This desire to convey the materiality of early water-based printing inks was shared a century earlier by Thomas Hearne (1678-1735). In his 1714 essay on early printing ink the Oxford antiquarian and sub-librarian at the Bodleian Library discussed the colour and texture of the ink used for some blockbooks and early woodcuts, while discussing their place in the history of printing.
“any one that will give himself the trouble of considering the first Specimens of Printing that we have in the Bodlejan Library, being two thin folio Books containing odd Pictures (from wooden cuts) […] will afford to a curious observer many Speculations. But because those Books cannot be conveyed out of the Library […] to give him a better Idea of the nature of them I shall here subjoyn the Speciment of a Fragment of another Book […] that was communicated to me by Mr. Bagford.”

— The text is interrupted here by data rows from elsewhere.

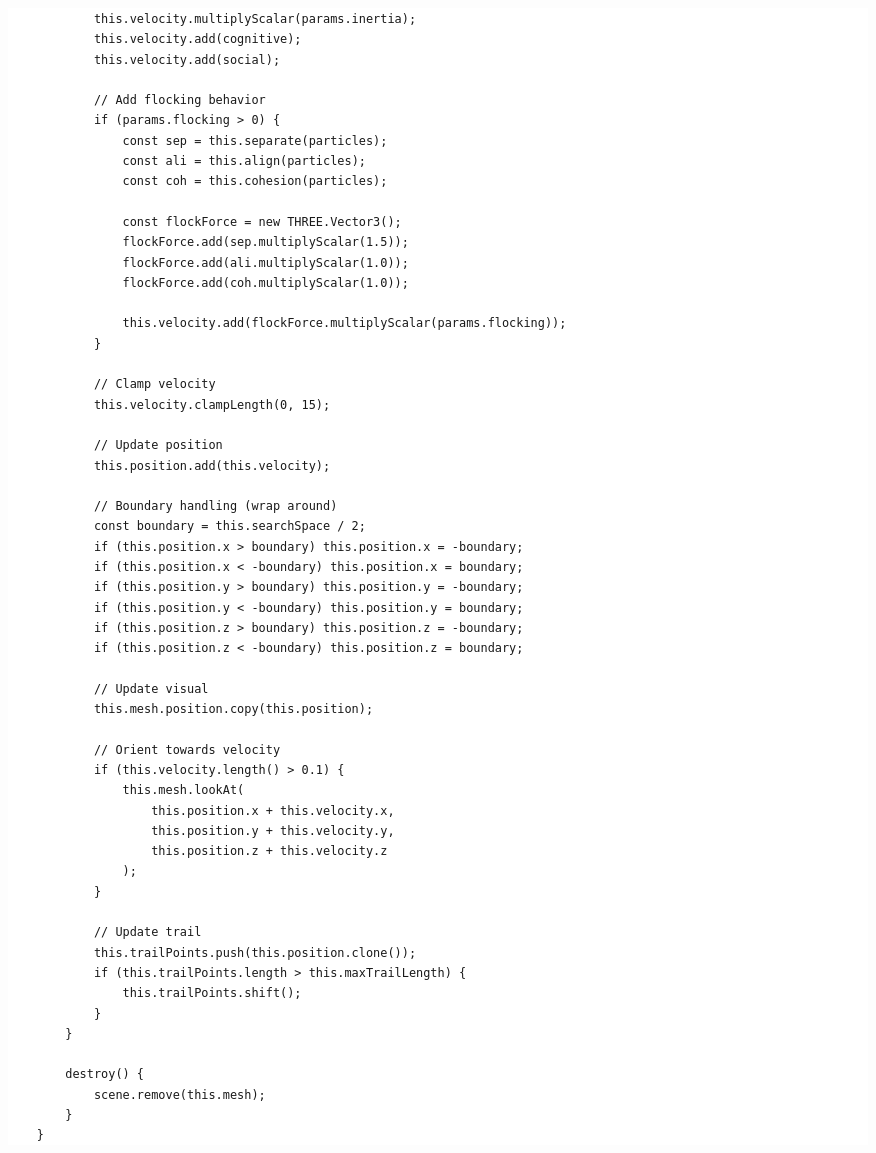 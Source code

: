                 this.velocity.multiplyScalar(params.inertia);
                this.velocity.add(cognitive);
                this.velocity.add(social);
                
                // Add flocking behavior
                if (params.flocking > 0) {
                    const sep = this.separate(particles);
                    const ali = this.align(particles);
                    const coh = this.cohesion(particles);
                    
                    const flockForce = new THREE.Vector3();
                    flockForce.add(sep.multiplyScalar(1.5));
                    flockForce.add(ali.multiplyScalar(1.0));
                    flockForce.add(coh.multiplyScalar(1.0));
                    
                    this.velocity.add(flockForce.multiplyScalar(params.flocking));
                }
                
                // Clamp velocity
                this.velocity.clampLength(0, 15);
                
                // Update position
                this.position.add(this.velocity);
                
                // Boundary handling (wrap around)
                const boundary = this.searchSpace / 2;
                if (this.position.x > boundary) this.position.x = -boundary;
                if (this.position.x < -boundary) this.position.x = boundary;
                if (this.position.y > boundary) this.position.y = -boundary;
                if (this.position.y < -boundary) this.position.y = boundary;
                if (this.position.z > boundary) this.position.z = -boundary;
                if (this.position.z < -boundary) this.position.z = boundary;
                
                // Update visual
                this.mesh.position.copy(this.position);
                
                // Orient towards velocity
                if (this.velocity.length() > 0.1) {
                    this.mesh.lookAt(
                        this.position.x + this.velocity.x,
                        this.position.y + this.velocity.y,
                        this.position.z + this.velocity.z
                    );
                }
                
                // Update trail
                this.trailPoints.push(this.position.clone());
                if (this.trailPoints.length > this.maxTrailLength) {
                    this.trailPoints.shift();
                }
            }

            destroy() {
                scene.remove(this.mesh);
            }
        }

To illustrate his point he pasted a fragment of a German blockbook Biblia pauperum c.1462-8 (Bod-Inc BB-5) into his diary, a fragment given to him by John Bagford (1650-1716) the antiquary and bookseller.

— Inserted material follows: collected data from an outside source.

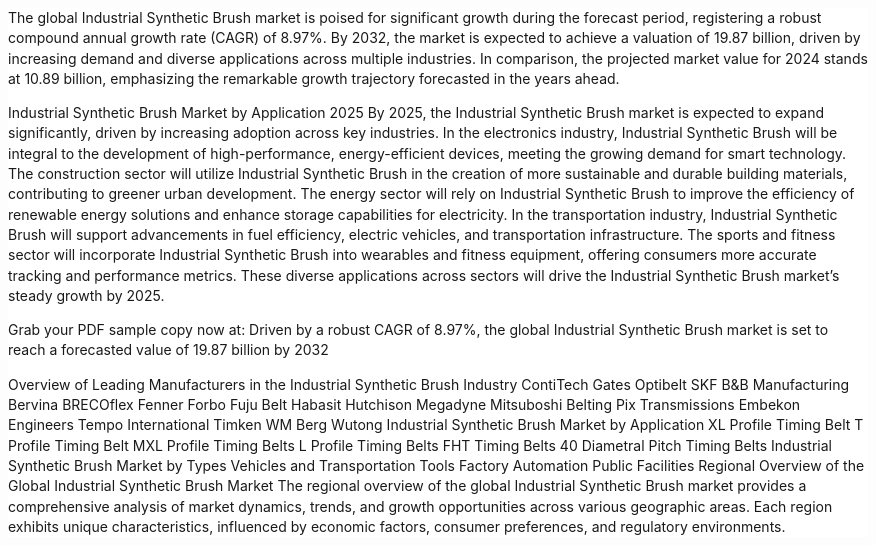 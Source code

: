 The global Industrial Synthetic Brush market is poised for significant growth during the forecast period, registering a robust compound annual growth rate (CAGR) of 8.97%. By 2032, the market is expected to achieve a valuation of 19.87 billion, driven by increasing demand and diverse applications across multiple industries. In comparison, the projected market value for 2024 stands at 10.89 billion, emphasizing the remarkable growth trajectory forecasted in the years ahead. 

Industrial Synthetic Brush Market by Application 2025
By 2025, the Industrial Synthetic Brush market is expected to expand significantly, driven by increasing adoption across key industries. In the electronics industry, Industrial Synthetic Brush will be integral to the development of high-performance, energy-efficient devices, meeting the growing demand for smart technology. The construction sector will utilize Industrial Synthetic Brush in the creation of more sustainable and durable building materials, contributing to greener urban development. The energy sector will rely on Industrial Synthetic Brush to improve the efficiency of renewable energy solutions and enhance storage capabilities for electricity. In the transportation industry, Industrial Synthetic Brush will support advancements in fuel efficiency, electric vehicles, and transportation infrastructure. The sports and fitness sector will incorporate Industrial Synthetic Brush into wearables and fitness equipment, offering consumers more accurate tracking and performance metrics. These diverse applications across sectors will drive the Industrial Synthetic Brush market’s steady growth by 2025.

Grab your PDF sample copy now at: Driven by a robust CAGR of 8.97%, the global Industrial Synthetic Brush market is set to reach a forecasted value of 19.87 billion by 2032

Overview of Leading Manufacturers in the Industrial Synthetic Brush Industry
ContiTech
Gates
Optibelt
SKF
B&B Manufacturing
Bervina
BRECOflex
Fenner
Forbo
Fuju Belt
Habasit
Hutchison
Megadyne
Mitsuboshi Belting
Pix Transmissions
Embekon Engineers
Tempo International
Timken
WM Berg
Wutong
Industrial Synthetic Brush Market by Application
XL Profile Timing Belt
T Profile Timing Belt
MXL Profile Timing Belts
L Profile Timing Belts
FHT Timing Belts
40 Diametral Pitch Timing Belts
Industrial Synthetic Brush Market by Types
Vehicles and Transportation Tools
Factory Automation
Public Facilities
Regional Overview of the Global Industrial Synthetic Brush Market
The regional overview of the global Industrial Synthetic Brush market provides a comprehensive analysis of market dynamics, trends, and growth opportunities across various geographic areas. Each region exhibits unique characteristics, influenced by economic factors, consumer preferences, and regulatory environments.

The Treatise tells us more about the interest shown in the 15th century grotesque alphabet when it was rediscovered. On the 27 May 1819 the antiquary Samuel Lysons (1763-1819) wrote to Sir George Beaumont (1753-1827), the then owner of the grotesque alphabet:
“I return herewith your curious volume of ancient cuts. I showed it yesterday to Mr. Douce, who agrees with me that it is a great curiosity. He thinks the blocks were executed at Harlem, and are some of the earliest productions of that place. He has in his possession most of the letters executed in copper, but very inferior to the original cuts.”
Francis Douce (1757-1834), an antiquarian and collector, had been a Keeper of the Department of Manuscripts at the British Museum between 1807-11. The ‘letters executed in copper’ are probably the early copy of the grotesque alphabet by the Master of the Banderoles. Douce would visit the Bodleian in July 1830 where he studied the three complete blockbooks then in the Bodleian’s collection. In 1834 he bequeathed his enormous collection to the Bodleian which included two blockbooks and three wood-blocks.
These two blocks shown above are facsimiles of the letters X, Y & Z from the same grotesque alphabet. Their existence in the Douce collection was first mentioned in 1897 by the incunabulist Robert Proctor who demonstrated that they had been made for John Bagford in the early eighteenth century for a projected history of printing. Recent work by Whitney Trettien and Edward Potten has linked our two blocks with a block for the letters K & L at the British Museum. These three alphabet blocks and our third Douce block join two others, one at the John Rylands Library and one at the British Library, to form a group of six surviving blocks for Bagford’s history of printing.
We also have prints of A, B, C, D, E, F, G, H, X, Y & Z from the Bagford blocks in Hearne’s collection (now part of MS. Rawl. D. 384). A note on the back of X, Y & Z states “These are figures of odd letters wch I had from Mr Bagford. I have an Account of them from his own mouth in one of my Diary Books”.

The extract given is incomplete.